# Does Risk Aversion cause Diminishing Marginal Utility, or vice versa?

Let A be the set of possible states of the world, or possible preferences a person could have. Let G(A) be the set of "gambles" or "lotteries", i.e. the set of probability distributions over A. Then each person would have a preferred ordering of the states in A, as well as a preferred ordering of the lotteries in G(A). The von Neumann-Morgenstern theorem states that, assuming your preference ordering over G(A) obeys certain rationality axioms, your preferences can be represented by a utility function u: A → ℝ. (This function is unique up to multiplication of scalars and addition of constants.) That means that for any two lotteries L1 and L2 in G(A) you prefer L1 to L2 if and only if the expected value of u under L1 is greater than the expected value of u under L2. In other words, you maximize the expected value of the utility function.

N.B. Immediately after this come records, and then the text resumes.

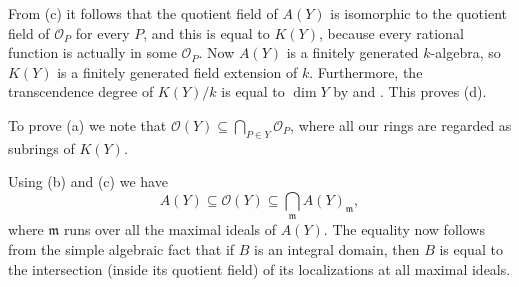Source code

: {From (c) it follows that the quotient field of $A(Y)$ is isomorphic to the quotient field of $\mathcal O_P$ for every $P$, and this is equal to $K(Y)$, because every rational function is actually in some $\mathcal O_P$. Now $A(Y)$ is a finitely generated $k$-algebra, so $K(Y)$ is a finitely generated field extension of $k$. Furthermore, the transcendence degree of $K(Y)/k$ is equal to $\dim Y$ by  and . This proves (d).

To prove (a) we note that $\mathcal O(Y)\subseteq\bigcap_{P\in Y}\mathcal O_P$, where all our rings are regarded as subrings of $K(Y)$.

Using (b) and (c) we have
\[
A(Y)\subseteq\mathcal O(Y)\subseteq\bigcap_{\mathfrak m} A(Y)_{\mathfrak m},
\]
where $\mathfrak m$ runs over all the maximal ideals of $A(Y)$. The equality now follows from the simple algebraic fact that if $B$ is an integral domain, then $B$ is equal to the intersection (inside its quotient field) of its localizations at all maximal ideals.%
}
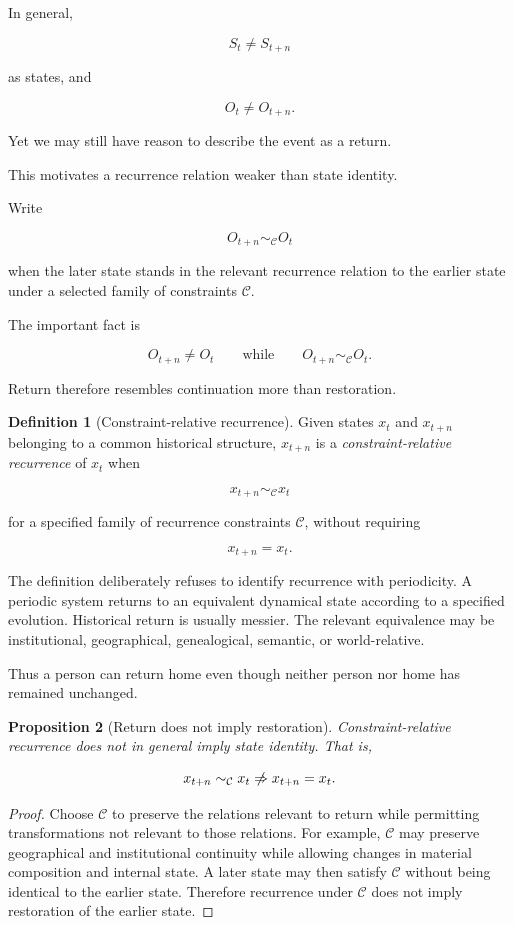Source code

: \documentclass[
  11pt,
  a4paper,
  DIV=12,
  BCOR=0mm,
  parskip=half-
]{scrartcl}
\newcommand{\simconstraint}{\sim_{\mathcal C}}
\newcommand{\nimplies}{%
  \centernot\Rightarrow
}
\theoremstyle{definition}
\newtheorem{definition}{Definition}[section]
\theoremstyle{plain}
\newtheorem{proposition}[definition]{Proposition}
\theoremstyle{remark}
\begin{document}
In general,

\[
  S_t\neq S_{t+n}
\]

as states, and

\[
  O_t\neq O_{t+n}.
\]

Yet we may still have reason to describe the event as a return.

This motivates a recurrence relation weaker than state identity.

Write

\[
  O_{t+n}\simconstraint O_t
\]

when the later state stands in the relevant recurrence relation to the earlier
state under a selected family of constraints \(\mathcal C\).

The important fact is

\[
  O_{t+n}\neq O_t
  \qquad\text{while}\qquad
  O_{t+n}\simconstraint O_t.
\]

Return therefore resembles continuation more than restoration.

\begin{definition}[Constraint-relative recurrence]
\label{def:constraint-recurrence}
Given states \(x_t\) and \(x_{t+n}\) belonging to a common historical
structure, \(x_{t+n}\) is a \emph{constraint-relative recurrence} of \(x_t\)
when

\[
  x_{t+n}\sim_{\mathcal C}x_t
\]

for a specified family of recurrence constraints \(\mathcal C\), without
requiring

\[
  x_{t+n}=x_t.
\]
\end{definition}

The definition deliberately refuses to identify recurrence with periodicity.
A periodic system returns to an equivalent dynamical state according to a
specified evolution. Historical return is usually messier. The relevant
equivalence may be institutional, geographical, genealogical, semantic, or
world-relative.

Thus a person can return home even though neither person nor home has remained
unchanged.

\begin{proposition}[Return does not imply restoration]
\label{prop:return-not-restoration}
Constraint-relative recurrence does not in general imply state identity.
That is,

\[
  x_{t+n}\sim_{\mathcal C}x_t
  \nimplies
  x_{t+n}=x_t.
\]
\end{proposition}

\begin{proof}
Choose \(\mathcal C\) to preserve the relations relevant to return while
permitting transformations not relevant to those relations. For example,
\(\mathcal C\) may preserve geographical and institutional continuity while
allowing changes in material composition and internal state. A later state
may then satisfy \(\mathcal C\) without being identical to the earlier state.
Therefore recurrence under \(\mathcal C\) does not imply restoration of the
earlier state.
\end{proof}
\end{document}
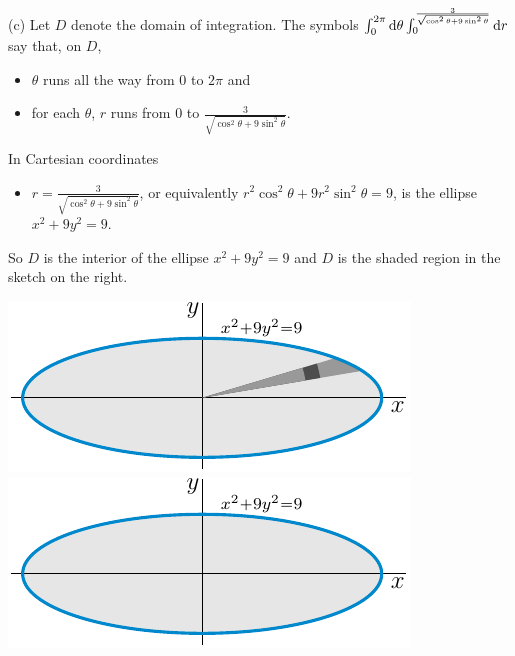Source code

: \begin{solution}
(c)
Let $D$ denote the domain of integration. The symbols
$\int_0^{2\pi}\mathrm{d}\theta
     \int_0^{\frac{3}{\sqrt{\cos^2\theta+9\sin^2\theta}}}\mathrm{d}r$ 
say that, on $D$,
\begin{itemize}
\item 
$\theta$ runs all the way from $0$ to $2\pi$ and
\item 
for each $\theta$,
$r$ runs from $0$ to $\frac{3}{\sqrt{\cos^2\theta+9\sin^2\theta}}$.
\end{itemize}
In Cartesian coordinates
\begin{itemize}
\item 
$r=\frac{3}{\sqrt{\cos^2\theta+9\sin^2\theta}}$, or equivalently
$r^2\cos^2\theta+9r^2\sin^2\theta=9$, is the ellipse $x^2+9y^2=9$.
\end{itemize}
So $D$ is the interior of the ellipse $x^2+9y^2=9$
and $D$ is the shaded region in the sketch on the right.
\begin{center}
     \includegraphics{fig/polar6c1.pdf}\qquad\qquad
     \includegraphics{fig/polar6c2.pdf}
\end{center}

\end{solution}



\subsection*{\Procedural}

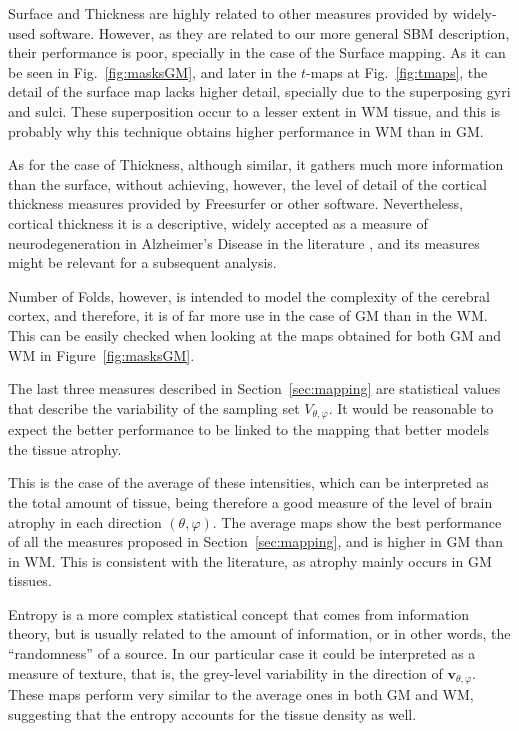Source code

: Surface and Thickness are highly related to other measures provided by widely-used software. However, as they are related to our more general \ac{SBM} description, their performance is poor, specially in the case of the Surface mapping. As it can be seen in Fig.~\ref{fig:masksGM}, and later in the $t$-maps at Fig.~\ref{fig:tmaps}, the detail of the surface map lacks higher detail, specially due to the superposing gyri and sulci. These superposition occur to a lesser extent in \ac{WM} tissue, and this is probably why this technique obtains higher performance in \ac{WM} than in \ac{GM}. 

As for the case of Thickness, although similar, it gathers much more information than the surface, without achieving, however, the level of detail of the cortical thickness measures provided by Freesurfer \cite{Fischl2004} or other software. Nevertheless, cortical thickness it is a descriptive, widely accepted as a measure of neurodegeneration in Alzheimer's Disease in the literature \cite{han2006reliability,Fischl2004}, and its measures might be relevant for a subsequent analysis. 

Number of Folds, however, is intended to model the complexity of the cerebral cortex, and therefore, it is of far more use in the case of \ac{GM} than in the \ac{WM}. This can be easily checked when looking at the maps obtained for both \ac{GM} and \ac{WM} in Figure~\ref{fig:masksGM}. 

The last three measures described in Section~\ref{sec:mapping} are statistical values that describe the variability of the sampling set $V_{\theta,\varphi}$. It would be reasonable to expect the better performance to be linked to the mapping that better models the tissue atrophy. 

This is the case of the average of these intensities, which can be interpreted as the total amount of tissue, being therefore a good measure of the level of brain atrophy in each direction $(\theta,\varphi)$. The average maps show the best performance of all the measures proposed in Section~\ref{sec:mapping}, and is higher in \ac{GM} than in \ac{WM}. This is consistent with the literature, as atrophy mainly occurs in \ac{GM} tissues. 

Entropy is a more complex statistical concept that comes from information theory, but is usually related to the amount of information, or in other words, the ``randomness'' of a source. In our particular case it could be interpreted as a measure of texture, that is, the grey-level variability in the direction of $\mathbf{v}_{\theta,\varphi}$. These maps perform very similar to the average ones in both \ac{GM} and \ac{WM}, suggesting that the entropy accounts for the tissue density as well. 

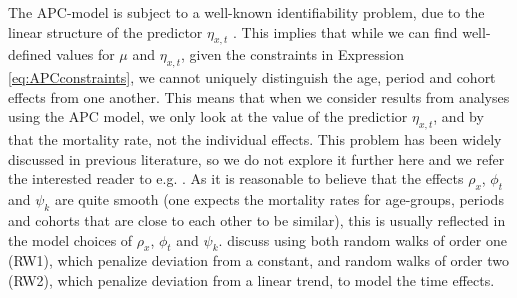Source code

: \newpar The APC-model is subject to a well-known identifiability problem, due to the linear structure of the predictor $\eta_{x,t}$ \parencite{RieblerThesis2010}. This implies that while we can find well-defined values for $\mu$ and $\eta_{x,t}$, given the constraints in Expression \ref{eq:APCconstraints}, we cannot uniquely distinguish the age, period and cohort effects from one another. This means that when we consider results from analyses using the APC model, we only look at the value of the predictior $\eta_{x,t}$, and by that the mortality rate, not the individual effects. This problem has been widely discussed in previous literature, so we do not explore it further here and we refer the interested reader to e.g. \textcite{RieblerThesis2010}. 
\newpar As it is reasonable to believe that the effects $\rho_x$, $\phi_t$ and $\psi_k$ are quite smooth (one expects the mortality rates for age-groups, periods and cohorts that are close to each other to be similar), this is usually reflected in the model choices of $\rho_x$, $\phi_t$ and $\psi_k$. \textcite{RieblerThesis2010} discuss using both random walks of order one (RW1), which penalize deviation from a constant, and random walks of order two (RW2), which penalize deviation from a linear trend, to model the time effects.


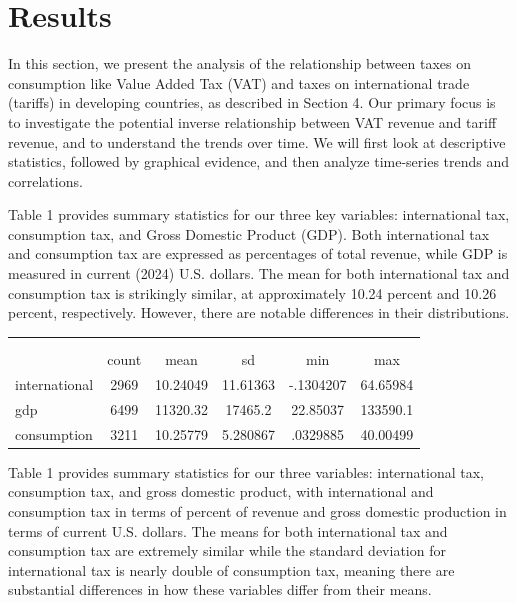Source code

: \documentclass[12pt]{article}
\begin{document}
\section{Results}
\label{sec:result}

In this section, we present the analysis of the relationship between taxes on consumption like Value Added Tax (VAT) and taxes on international trade (tariffs) in developing countries, as described in Section 4. Our primary focus is to investigate the potential inverse relationship between VAT revenue and tariff revenue, and to understand the trends over time. We will first look at descriptive statistics, followed by graphical evidence, and then analyze time-series trends and correlations. 

Table 1 provides summary statistics for our three key variables: international tax, consumption tax, and Gross Domestic Product (GDP). Both international tax and consumption tax are expressed as percentages of total revenue, while GDP is measured in current (2024) U.S. dollars. The mean for both international tax and consumption tax is strikingly similar, at approximately 10.24 percent and 10.26 percent, respectively. However, there are notable differences in their distributions.

{
\def\sym#1{\ifmmode^{#1}\else\(^{#1}\)\fi}
\begin{tabular}{l*{1}{ccccc}}
            &\multicolumn{5}{c}{}                                         \\
            &\multicolumn{5}{c}{}                                            \\
            &       count&        mean&          sd&         min&         max\\
\hline
international&        2969&    10.24049&    11.61363&   -.1304207&    64.65984\\
gdp         &        6499&    11320.32&     17465.2&    22.85037&    133590.1\\
consumption &        3211&    10.25779&    5.280867&    .0329885&    40.00499\\
\hline
\end{tabular}
}

Table 1 provides summary statistics for our three variables: international tax, consumption tax, and gross domestic product, with international and consumption tax in terms of percent of revenue and gross domestic production in terms of current U.S. dollars. The means for both international tax and consumption tax are extremely similar while the standard deviation for international tax is nearly double of consumption tax, meaning there are substantial differences in how these variables differ from their means.
\end{document}
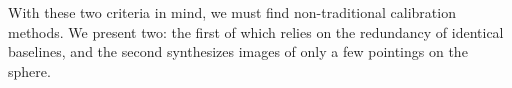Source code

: With these two criteria in mind, we must find non-traditional calibration methods. We present two:
the first of which relies on the redundancy of identical baselines, and the second synthesizes images of
only a few pointings on the sphere.




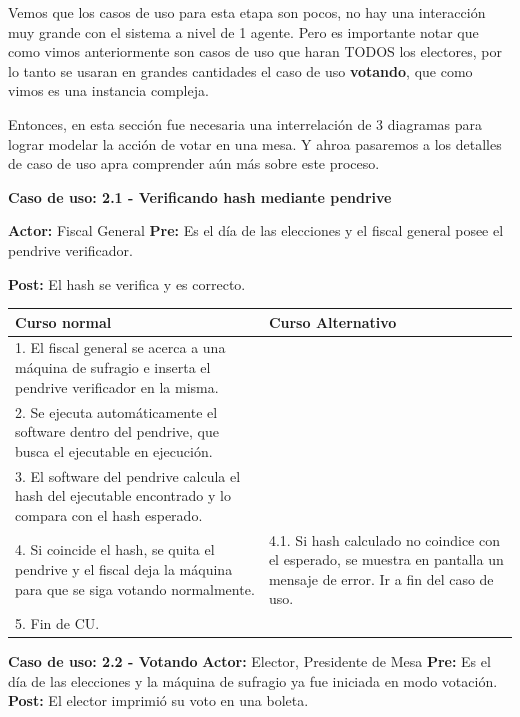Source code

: Vemos que los casos de uso para esta etapa son pocos, no hay una interacción muy grande con el sistema a nivel de 1 agente. Pero es importante notar que como vimos anteriormente son casos de uso que haran TODOS los electores, por lo tanto se usaran en grandes cantidades el caso de uso \textbf{votando}, que como vimos es una instancia compleja.

Entonces, en esta sección fue necesaria una interrelación de 3 diagramas para lograr modelar la acción de votar en una mesa. Y ahroa pasaremos a los detalles de caso de uso apra comprender aún más sobre este proceso.



\textbf{Caso de uso: 2.1 - Verificando hash mediante pendrive}

\textbf{Actor:} Fiscal General
\textbf{Pre:} Es el día de las elecciones y el fiscal general posee el pendrive verificador.

\textbf{Post:} El hash se verifica y es correcto.

\begin{table}[h!]
	
 \begin{tabular}{|p{7.5cm} | p{7.5cm}|} 
 \hline
 \textbf{Curso normal} & \textbf{Curso Alternativo} \\
 \hline
	

1. El fiscal general se acerca a una máquina de sufragio e inserta el pendrive verificador en la misma. & \\
 \hline
2. Se ejecuta automáticamente el software dentro del pendrive, que busca el ejecutable en ejecución.& \\


3. El software del pendrive calcula el hash del ejecutable encontrado y lo compara con el hash esperado. & \\
\hline

4. Si coincide el hash, se quita el pendrive y el fiscal deja la máquina para que se siga votando normalmente. &
4.1. Si hash calculado no coindice con el esperado, se muestra en pantalla un mensaje de error. Ir a fin del caso de uso. \\
\hline
5. Fin de CU. & \\
\hline
\end{tabular}
\end{table}

\textbf{Caso de uso: 2.2 - Votando}
\textbf{Actor:} Elector, Presidente de Mesa
\textbf{Pre:} Es el día de las elecciones y la máquina de sufragio ya fue iniciada en modo votación.
\textbf{Post:} El elector imprimió su voto en una boleta.

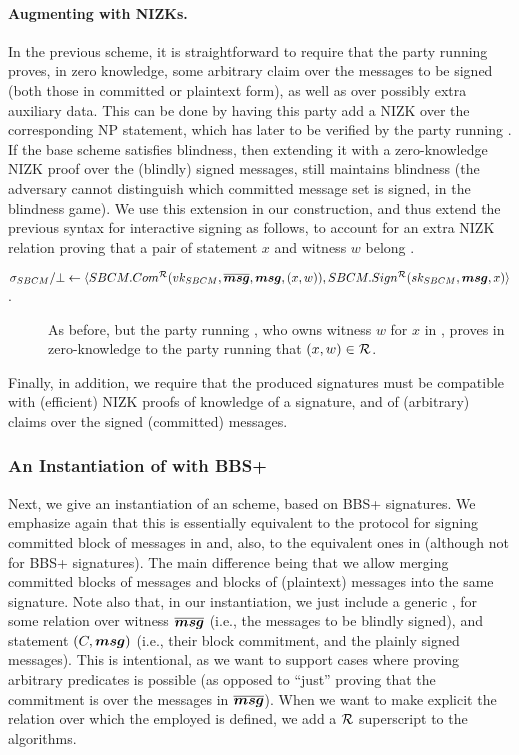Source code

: \paragraph{Augmenting with NIZKs.} %
In the previous \SBCM scheme, it is straightforward to require that the party
running \SBCMCom proves, in zero knowledge, some arbitrary claim over the
messages to be signed (both those in committed or plaintext form), as well as
over possibly extra auxiliary data. This can be done by having this party add a
NIZK over the corresponding NP statement, which has later to be verified by the
party running \SBCMSign.
%
If the base \SBCM scheme satisfies blindness, then extending it with a
zero-knowledge NIZK proof over the (blindly) signed messages, still maintains
blindness (the adversary cannot distinguish which committed message set is
signed, in the blindness game).
%
We use this extension in our \CUASGen construction, and thus extend the previous
syntax for interactive signing  as follows, to account for an extra NIZK
relation \NIZKRel proving that a pair of statement $x$ and witness $w$ belong
\NIZKRel.

\begin{description}
\item[$\sigma_{SBCM}/\bot \gets \langle SBCM.Com^{\mathcal{R}}(vk_{SBCM},\overline{\boldsymbol{msg}},
  \boldsymbol{msg},(x,w)),SBCM.Sign^{\mathcal{R}}(sk_{SBCM},\boldsymbol{msg},x) \rangle$.] As before, but
  the party running \SBCMCom, who owns witness $w$ for $x$ in \NIZKRel, proves
  in zero-knowledge to the party running \SBCMSign that $(x,w) \in \mathcal{R}$.
\end{description}

Finally, in addition, we require that the produced signatures must be compatible
with (efficient) NIZK proofs of knowledge of a signature, and of (arbitrary)
claims over the signed (committed) messages.

\subsubsection{An Instantiation of \SBCM with BBS+}

Next, we give an instantiation of an \SBCM scheme, based on BBS+ signatures.
We emphasize again that this is essentially equivalent to the protocol for
signing committed block of messages in \cite{asm06} and, also, to the equivalent
ones in \cite{cl02,ps16} (although not for BBS+ signatures). The main difference
being that we allow merging committed blocks of messages and blocks of
(plaintext) messages into the same signature.
%
Note also that, in our instantiation, we just include a generic \NIZK, for some
relation over witness $\overline{\boldsymbol{msg}}$ (i.e., the messages to be blindly
signed), and statement $(C,\boldsymbol{msg})$ (i.e., their block commitment, and the
plainly signed messages). This is intentional, as we want to support cases where
proving arbitrary predicates is possible (as opposed to ``just'' proving that
the commitment is over the messages in $\overline{\boldsymbol{msg}}$).
%
When we want to make explicit the relation over which the employed \NIZK is
defined, we add a $\mathcal{R}$ superscript to the algorithms.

Now just because you maximize the expected value of your utility function does not mean that you maximize the expected value of actual things like money. After all, people are often risk averse; they say "a bird in the hand is worth two in the bush". Risk aversion means that you value a gamble less than expected value of the money you'll gain. If we express this notion in terms of the von Neumann-Morgenstern utility function, we get the following result: a person is risk averse if and only if their utility function is a concave function of your money, i.e. the extent to which you're risk averse is the same as the extent to which you have a diminishing marginal utility of money. (See page 13 of this PDF.)

My question is, which direction does the causation run? Do the values of the von Neumann-Morgenstern utility function reflect the intensity of your preferences, and is risk aversion due to discounting the preferences of possible future selves who are well-off compared to the preferences of possible future versions of yourself who are poorer and thus value money more (as Brad Delong suggests here)? Or does the causation run the other way: does your tolerance for risk determine the shape of your utility function, so that the von Neumann-Morgenstern utility function tells you nothing about the relative intensity of your preferences?

Any help would be greatly appreciated.

• After a cursory glance, I am inclined to ask: why not both ways? And is there not a factor of how much you have to begin with? As you have more money, your tolerance for risk surely rises as you need not be all in; if you have fewer assets and are debating whether you invest a significant portion of what money you do have, are you not more inclined to think critically about risk and resist the temptation to gamble? Commented Jan 7, 2014 at 1:03
• This seems mostly like a economics question though it does also deal with well-being. Simply put, humans are not perfect optimizers. Commented Feb 6, 2014 at 6:58

Aristotle addresses roughly the same question (sans the contemporary mathematicization) in explaining why he does not think Utilitarian in right in the Nicomachean Ethics. (Of course I use the term Utilitarian here loosely).

The basic answer is that in maximizing our well-being (trying to achieve eudaimonea) there are parts to the puzzle. First, there is the goal that I am bothering to pursue. Second, there is my pursuit of it. According to Aristotle, we all pursue happiness (eudaimonia) a thesis that will go unchallenged until past the time of Kant. The genius of Aristotle's answer is that he maintains that we pursue what we think will make us happy. The problem is that we can be deeply deceived about this question.

In your question, the idea that we are mistaken about a risk-reward calculation would for Aristotle demonstrate a lack of phronesis (practical wisdom). In other words, it would mean that we are making a bad particular judgment. Despite how it may appear, the localized version falls under the second question which is my means of pursuing of happiness. My miscalculation refers to what I think will get me eudaimonia. This problem can then repeat itself on the larger scale if one's entire idea of what is good is mistaken.

On Aristotle's picture, the more you lack wisdom the poorer both your choices and your idea of what is good to have are. Thus, lack of practical wisdom can compound itself. Interestingly, you can encourage yourself to be wrong because you take pleasure in things that are not able to ultimately give you eudaimonia. For instance, the pursuit of raw pleasure might encourage you to pursue crack cocaine and then this experience might be such that you begin identifying it with the good you want in life thus distorting your idea of the good life and making your judgments increasingly bad.

Referencing his view to the language you are using, the utility function can be wrong (= having the wrong vision) OR one's risk aversion can cause one to err greatly ( = failure to pursue the right things vis-a-vis your vision).

There is no particular reason why it must be either way. The utility function just corresponds to what your choices would be; it doesn't constrain any particular reason why you might make those choices.

There is reason to suspect that various choices are made sub-optimally. For example, happiness research suggests that as long as you're making ends meet, experiences not stuff is what makes you happy. Of course, happiness may not be synonymous with utility, but people with money don't seem to do a very good job using it the best way they can to convert it into happiness.

So if you are wondering about any particular person's direction of causality with respect to their utility function, you probably need to examine that person (possibly even that decision) for evidence one way or the other.